Import multiple csv files into pandas and concatenate into one DataFrame

Question

I would like to read several csv files from a directory into pandas and concatenate them into one big DataFrame. I have not been able to figure it out though. Here is what I have so far:

import glob
import pandas as pd

# get data file names
path =r'C:\DRO\DCL_rawdata_files'
filenames = glob.glob(path + "/*.csv")

dfs = []
for filename in filenames:
    dfs.append(pd.read_csv(filename))

# Concatenate all data into one DataFrame
big_frame = pd.concat(dfs, ignore_index=True)

I guess I need some help within the for loop???

your code does nothing because you are not appending to your `dfs` list, don't you want to replace the line `data = pd.read_csv(filename)` with `dfs.append(pd.read_csv(filename)`. You would then need to loop over the list and `concat`, I don't think `concat` will work on a list of `df`s. — EdChum, Jan 03 '14 at 15:05
also you are mixing an alias for the module with the module name in your last line, shouldn't it be `big_frame = pd.concat(dfs, ignore_index=True)`?, anyway once you have a list of dataframes you will need to iterate over the list and concat to `big_frame` — EdChum, Jan 03 '14 at 15:11
Yes, I edited the code, but i'm still not able to build a concatenated dataframe from the csv-files, I'm new to python so I need some more help on this — jonas, Jan 03 '14 at 15:14
you need to loop over `dfs` now, so something like `for df in dfs: big_frame.concat(df, ignore_index=True)` should work, you could also try `append` instead of `concat` also. — EdChum, Jan 03 '14 at 15:16
Can you tell more exactly what is not working? Because `concat` should handle a list of DataFrames just fine like you did.

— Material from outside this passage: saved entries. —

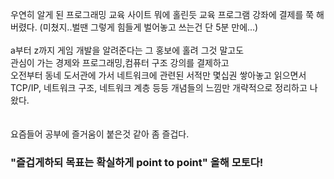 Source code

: 우연히 알게 된 프로그래밍 교육 사이트 뭐에 홀린듯 교육 프로그램 강좌에 결제를 쭉 해버렸다. (미쳤지..벌땐 그렇게 힘들게 벌어놓고 쓰는건 단 5분 만에...)</br>
</br>
a부터 z까지 게임 개발을 알려준다는 그 홍보에 홀려 그것 말고도</br>
관심이 가는 경제와 프로그래밍,컴퓨터 구조 강의를 결제하고</br>
오전부터 동네 도서관에 가서 네트워크에 관련된 서적만 몇십권 쌓아놓고 읽으면서</br>
TCP/IP, 네트워크 구조, 네트워크 계층 등등 개념들의 느낌만 개략적으로 정리하고 나왔다.</br>
</br></br>
요즘들어 공부에 즐거움이 붙은것 같아 좀 즐겁다.</br>
### **"즐겁게하되 목표는 확실하게 point to point"** 올해 모토다!
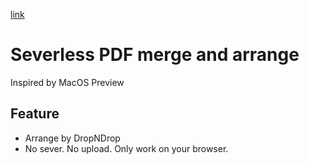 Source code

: [link](https://ynynl.github.io/severless-pdf-merge/)
# Severless PDF merge and arrange

Inspired by MacOS Preview

## Feature

* Arrange by DropNDrop
* No sever. No upload. Only work on your browser.
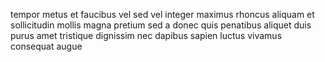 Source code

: tempor metus et faucibus vel sed vel integer maximus rhoncus aliquam et
sollicitudin mollis magna pretium sed a donec quis penatibus aliquet duis purus
amet tristique dignissim nec dapibus sapien luctus vivamus consequat augue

I think this is a very good approach. — joris, Jan 03 '14 at 15:18
I stand corrected on the use of `concat` after reading the [docs](http://pandas.pydata.org/pandas-docs/dev/merging.html), it should work like @joris says, can you edit your question and post the error message — EdChum, Jan 03 '14 at 15:21
I guess I'm totally lost now. Are you able to try to improve my code on some simple csv files and build a dataframe? — jonas, Jan 03 '14 at 15:23
Jonas, from what we can see, your code is completely fine. Can you specify what goes wrong? Does reading only 1 csv file work? What is the output of that? Does the list `dfs` contain several dataframes? What do you get if you print that? — joris, Jan 03 '14 at 15:30
Hm, if I try to read only one file from the file list I get an error message (df1 =pd.read_csv(filenames[0])). error: CParserError: Error tokenizing data. C error: Expected 1 fields in line 1040, saw 2 — jonas, Jan 03 '14 at 15:41
Then there goes something wrong with the reading of your files itself, not with the concatenation. Is it a regulat csv file? Because apparantly there is something wrong on line 1040 as your error message says. — joris, Jan 03 '14 at 15:45
Something wrong with the csv files I guess!! I have the excel files, any suggestions on how to perform the same operations on excel files?? — jonas, Jan 03 '14 at 15:57
There is a `read_excel` function (http://pandas.pydata.org/pandas-docs/dev/io.html#io-excel), but maybe you can just figure out what is wrong with the csv file: just look at line 1040 of the file. — joris, Jan 03 '14 at 16:01
tried to clean the files but still there are errors, posted a new question for reading excelfiles instead.. — jonas, Jan 03 '14 at 16:17
Joris, if you add an answer I could rate it and accept your answer. Thank you so much for helping — jonas, Jan 03 '14 at 16:43
The easiest answer, I found in here https://stackoverflow.com/a/53017476/7060530 — Sayed Mohsin Reza, Oct 26 '18 at 23:42

score 746 · Accepted Answer · edited Apr 14 '22 at 02:48

746

If you have same columns in all your csv files then you can try the code below. I have added header=0 so that after reading csv first row can be assigned as the column names.

import pandas as pd
import glob

path = r'C:\DRO\DCL_rawdata_files' # use your path
all_files = glob.glob(os.path.join(path , "/*.csv"))

li = []

for filename in all_files:
    df = pd.read_csv(filename, index_col=None, header=0)
    li.append(df)

frame = pd.concat(li, axis=0, ignore_index=True)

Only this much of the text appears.